How to build an automated system

and its brokerless ;-)


Quote from NetTecture:

It is a message bus / pping system. The idea core being that you can not do everything in one process / machine, so passing messages between a communication / dispather system (that talks upstream to the exchange) and machines running the processing loops (possibly 1 core per algo, hot - i.e. in a spinning loop) is needed, and that must be FAST.

ZeroMQ - MQ standing for Message Queue - is a middleware for passing messages.
 
Quote from NetTecture:

The whole queue. Your dispather would get messages from data feed / exhcnage, and put hem into MQ.

What MQ does is abstract the whole comunication - between languages, between machines. A lot of handcoding, when to be done properly. On your one machine system that gives little, try handcoding a robust messge bus for 30 machines.

Okay, I see...thank you. I have no idea what I'm talking about of course, but for my purposes I can't see ZeroMQ outperforming my dispatcher/queues/threads all run using basic Java classes. That said, I have been wanting to switch data feeds and a problem that I've run into is that some new feeds I've considered don't have an API in the same language as my broker's. From what you're saying, sounds like this could solve that issue and open up some possibilities.
 
I am sorry but I am not prepared to share that code as I use the wrapper in my own algorithmic trading framework. I did not claim I do not sacrifice latency for throughput.

For one, I already sacrifice throughput by passing over Windows tcp sockets. My framework is based on .Net 4.5 managed code. Most of the internal workings of the framework are coded up in C#. So, yes I definitely do not try to pull the last bit of performance boost out of the hat which is apparent by the choice of tools, thus I would never claim I trade ultra high frequency. But anyone who claims , for example, that C++ array arithmetic is faster than what I can pump out in C# I am willing to challenge. But yes, there are parts where linux and/or C/C++ frameworks shine, and I do have components coded up in C++ that concern themselves with specific APIs and connectivity to third party applications.

Re latency, ZeroMQ by definition cannot be as fast as Disruptor, for example, simply because in-memory is always gonna be faster than over a network stack. But then I am not participating in the microsecond game either.

Quote from hft_boy:

Okay, I got confused. Obviously shared memory doesn't work between different computers because it's impossible. I meant that when they are on the same machine they are not that different; eventually there is going to be some shared memory somewhere whether it's in the kernel or in userland.
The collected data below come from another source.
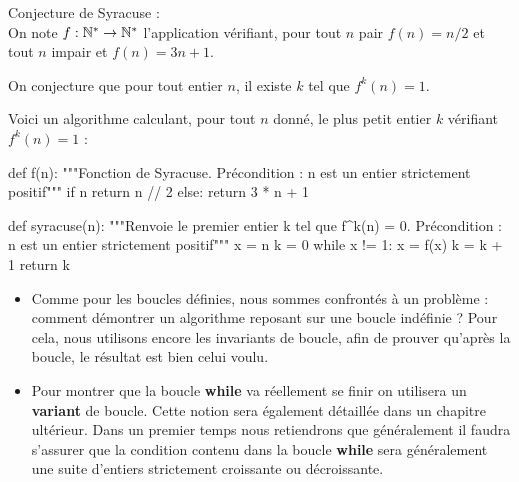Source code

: 

\label{ex-syracuse} Conjecture de Syracuse :\\
On note $f : \mathbb{N}^{*} \to \mathbb{N}^{*}$ l'application vérifiant, pour tout $n$ pair
$f(n)=n/2$ et tout $n$ impair et $f(n)=3n+1$.

On conjecture que pour tout entier $n$, il existe $k$ tel que
$f^{k}(n)=1$.

Voici un algorithme calculant, pour tout $n$ donné, le plus petit
entier $k$ vérifiant $f^{k}(n) = 1$ :


\begin{pyverbatim}
def f(n):
    """Fonction de Syracuse.
    Précondition : n est un entier strictement positif"""
    if n %
        return n // 2
    else:
        return 3 * n + 1
        
def syracuse(n):
    """Renvoie le premier entier k tel que  f^k(n) = 0.
    Précondition : n est un entier strictement positif"""
    x = n
    k = 0
    while x != 1:
        x = f(x)
        k = k + 1
    return k
\end{pyverbatim}

\begin{rem}
\begin{itemize}
\item Comme pour les boucles définies, nous sommes confrontés à un problème : comment démontrer un 
algorithme reposant sur une boucle indéfinie ? Pour cela, nous utilisons encore les invariants de 
boucle, afin de prouver qu'après la boucle, le résultat est bien celui voulu.
\item Pour montrer que la boucle \textbf{while} va réellement se finir on utilisera un \textbf{variant} de boucle. Cette notion sera également détaillée dans un chapitre ultérieur. Dans un premier temps nous retiendrons que généralement il faudra s'assurer que la condition contenu dans la boucle \textbf{while} sera généralement une suite d'entiers strictement croissante ou décroissante.
\end{itemize}
\end{rem}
In the Linux kernel they use these sk_buff things which are the shared memory.

Also I'm interested in the code backing this benchmark of yours; do you want to share the code here or send via PM? I just can't believe you're not sacrificing latency for throughput; on my machine going through the networking stack is about 10 microseconds as measured by half of round trip ping time.
 
it would replace your multi-threaded approach because you would run the OMS, execution platform, strategy engine, data feed each in its own application. By the way you most likely only have 8 threads (given your CPU uses hyperthreading) at your disposal. This you are hopefully aware that in your example some presses will not be truly running concurrently but that the Task Scheduler / Thread Pool will manage the timings of each thread/process and perform some of them synchronously .
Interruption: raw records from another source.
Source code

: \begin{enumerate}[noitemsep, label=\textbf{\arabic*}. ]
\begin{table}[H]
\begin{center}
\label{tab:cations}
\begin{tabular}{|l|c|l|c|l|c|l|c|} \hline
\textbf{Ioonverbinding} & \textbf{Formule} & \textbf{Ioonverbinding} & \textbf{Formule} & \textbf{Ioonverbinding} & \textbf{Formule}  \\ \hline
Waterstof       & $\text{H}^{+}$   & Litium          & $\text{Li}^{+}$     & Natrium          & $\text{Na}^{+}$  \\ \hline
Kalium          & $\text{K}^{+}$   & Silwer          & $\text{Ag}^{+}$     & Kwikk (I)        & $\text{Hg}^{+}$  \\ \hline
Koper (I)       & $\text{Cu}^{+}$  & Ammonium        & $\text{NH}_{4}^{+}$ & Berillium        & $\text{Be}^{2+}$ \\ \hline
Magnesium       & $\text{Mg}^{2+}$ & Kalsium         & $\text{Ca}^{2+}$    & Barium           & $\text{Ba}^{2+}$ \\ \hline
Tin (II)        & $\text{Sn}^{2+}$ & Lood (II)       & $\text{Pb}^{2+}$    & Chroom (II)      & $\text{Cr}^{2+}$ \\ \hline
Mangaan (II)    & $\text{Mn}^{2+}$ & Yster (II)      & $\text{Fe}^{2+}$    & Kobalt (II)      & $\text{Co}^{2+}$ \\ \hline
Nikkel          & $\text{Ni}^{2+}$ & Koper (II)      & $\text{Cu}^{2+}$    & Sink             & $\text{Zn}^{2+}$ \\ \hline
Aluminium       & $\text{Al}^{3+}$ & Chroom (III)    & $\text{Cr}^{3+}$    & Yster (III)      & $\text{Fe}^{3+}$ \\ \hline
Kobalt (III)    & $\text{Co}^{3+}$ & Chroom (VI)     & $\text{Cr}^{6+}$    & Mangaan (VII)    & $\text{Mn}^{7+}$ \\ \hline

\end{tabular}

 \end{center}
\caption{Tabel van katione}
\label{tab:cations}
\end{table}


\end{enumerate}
ZeroMQ facilitates the communication between segregated applications. Its a point-to-point message ware in contrast to what RabbitMQ or Tibco have to offer.

Quote from vincegata:

Throughput is measured in MB/s that's why I did not get you, that is 16 million messages by 16 bytes per second equals 256MB/s.

Do you know your latency?
 
Quote from hftvol:

Lol, let me CITE your posts that you claim were "generous", valuable advise in this thread:

No need to respond to this guy, it's just what he's looking for.
 
My advice is plenty valuable. Read every word and try to get the big picture. If not, see you in a couple of years and you'll be in the same spot you are today.

Quote from hft_boy:

Stop trolling. Your advice is not valuable; from what I've seen you post things with no content whatsoever. Although it does sound like you have a chip on your shoulder.
 
This is my last bit of charity to you, I'll break it down for ya:

#1 don't waste the next years of your life chasing a pipe dream, have realistic expectations

#2 put your ego in check i don't care what you know show the money and stop trying to sound so damn smart

#3 you need help, stop blowing your time/money away, get a clue

Quote from hftvol:

Lol, let me CITE your posts that you claim were "generous", valuable advise in this thread:

(1)
02-07-13 07:36 PM
welcome to reality, where things are complex.

(2)
02-07-13 07:38 PM
o rly? stop firing off buzzwords like its an exam. boost has been around for over 5 years now. fail.

(3)
02-05-13 09:21 PM
was entertaining listening to the ramblings of a crazy man

This is all you had to contribute in this thread. Moron!!!
 
Confusion has been resolved. You just admit that you are not HFT, please stop pretending that you have any authority on the subject. You should change your name to lftvol

Quote from hftvol:

I am sorry but I am not prepared to share that code as I use the wrapper in my own algorithmic trading framework. I did not claim I do not sacrifice latency for throughput.

But then I am not participating in the microsecond game either.